As more legislators saw the significance of the statistics, some began to look favorably on decriminalization of marijuana use, meaning that individuals would no longer be arrested for possession of small amounts of cannabis. As of mid-2001 twelve states (Alaska, California, Colorado, Maine, Minnesota, Mississippi, Nebraska, Nevada, New York, North Carolina, Ohio, and Oregon) had decriminalized possession of small amounts of marijuana, and six others (Florida, Massachusetts, New Jersey, Texas, West Virginia, and Wisconsin) were poised to do the same. In many of those states, there is a small fine (up to $100) for possession, the result of a federal government requirement for minimum punishment standards.

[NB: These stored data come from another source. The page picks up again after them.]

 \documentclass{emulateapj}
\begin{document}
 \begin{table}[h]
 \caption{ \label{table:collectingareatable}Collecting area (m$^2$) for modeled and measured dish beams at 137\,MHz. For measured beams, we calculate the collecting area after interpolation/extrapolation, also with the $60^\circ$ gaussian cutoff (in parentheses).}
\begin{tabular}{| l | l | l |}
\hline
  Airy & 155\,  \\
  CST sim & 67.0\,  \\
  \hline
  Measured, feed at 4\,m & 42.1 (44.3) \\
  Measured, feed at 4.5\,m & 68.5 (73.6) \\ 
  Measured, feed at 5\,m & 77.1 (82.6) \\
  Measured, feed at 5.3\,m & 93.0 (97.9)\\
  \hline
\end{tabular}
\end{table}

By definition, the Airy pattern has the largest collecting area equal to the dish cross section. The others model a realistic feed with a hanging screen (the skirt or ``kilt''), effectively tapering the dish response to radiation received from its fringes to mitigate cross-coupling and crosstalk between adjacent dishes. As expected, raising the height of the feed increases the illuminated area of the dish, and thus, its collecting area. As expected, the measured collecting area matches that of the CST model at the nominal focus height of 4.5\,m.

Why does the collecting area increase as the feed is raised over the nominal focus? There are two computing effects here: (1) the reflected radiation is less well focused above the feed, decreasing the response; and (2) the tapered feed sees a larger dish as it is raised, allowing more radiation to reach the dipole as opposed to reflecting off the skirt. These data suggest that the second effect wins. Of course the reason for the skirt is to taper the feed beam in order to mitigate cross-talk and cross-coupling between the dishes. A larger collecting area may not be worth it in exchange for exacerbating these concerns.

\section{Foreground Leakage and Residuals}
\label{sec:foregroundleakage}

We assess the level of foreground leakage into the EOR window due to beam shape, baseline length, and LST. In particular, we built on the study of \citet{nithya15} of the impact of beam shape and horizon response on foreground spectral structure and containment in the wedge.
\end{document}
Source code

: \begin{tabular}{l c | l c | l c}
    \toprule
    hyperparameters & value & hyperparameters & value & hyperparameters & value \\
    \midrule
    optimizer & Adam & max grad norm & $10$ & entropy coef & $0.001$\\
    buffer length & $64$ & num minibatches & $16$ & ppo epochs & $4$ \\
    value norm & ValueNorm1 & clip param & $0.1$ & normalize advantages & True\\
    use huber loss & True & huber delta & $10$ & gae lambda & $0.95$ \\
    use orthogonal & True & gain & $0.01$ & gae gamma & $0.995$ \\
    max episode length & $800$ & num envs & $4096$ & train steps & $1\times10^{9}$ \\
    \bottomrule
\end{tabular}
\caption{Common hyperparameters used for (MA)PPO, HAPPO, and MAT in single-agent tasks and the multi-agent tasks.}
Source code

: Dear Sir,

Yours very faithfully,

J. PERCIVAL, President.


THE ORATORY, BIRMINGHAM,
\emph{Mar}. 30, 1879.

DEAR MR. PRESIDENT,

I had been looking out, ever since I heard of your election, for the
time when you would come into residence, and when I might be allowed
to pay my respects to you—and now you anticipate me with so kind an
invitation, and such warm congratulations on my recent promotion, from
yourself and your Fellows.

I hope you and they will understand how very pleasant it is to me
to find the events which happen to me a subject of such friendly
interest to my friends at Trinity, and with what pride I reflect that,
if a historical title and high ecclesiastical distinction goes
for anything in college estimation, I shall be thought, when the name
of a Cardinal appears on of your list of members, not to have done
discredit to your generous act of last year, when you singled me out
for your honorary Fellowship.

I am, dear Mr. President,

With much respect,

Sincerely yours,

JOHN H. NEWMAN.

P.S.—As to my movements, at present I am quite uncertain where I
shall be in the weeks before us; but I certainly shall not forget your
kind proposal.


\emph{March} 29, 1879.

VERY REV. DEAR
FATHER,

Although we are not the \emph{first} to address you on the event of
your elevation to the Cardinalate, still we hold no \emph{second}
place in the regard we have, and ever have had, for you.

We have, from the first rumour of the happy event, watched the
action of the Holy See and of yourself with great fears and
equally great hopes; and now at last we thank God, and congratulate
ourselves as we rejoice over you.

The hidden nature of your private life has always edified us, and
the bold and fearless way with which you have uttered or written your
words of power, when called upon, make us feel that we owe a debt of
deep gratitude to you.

International laws are changing, too, as the decriminalization movement grows around the world following the success of a Netherlands program that since 1976 has essentially allowed the personal use of cannabis. Following the adoption of the new policy toward marijuana use, the Netherlands saw a 40 percent decrease in marijuana use and an even larger drop in heroin addiction. These results led many other European countries, Canada, Australia, New Zealand, South Africa, and Jamaica, among others, to pass or consider decriminalization laws.

Even as marijuana laws are changing in the United States and elsewhere, the drug remains illegal almost everywhere. And as long as marijuana remains illegal, some people will continue to press for laws that legalize and regulate its use.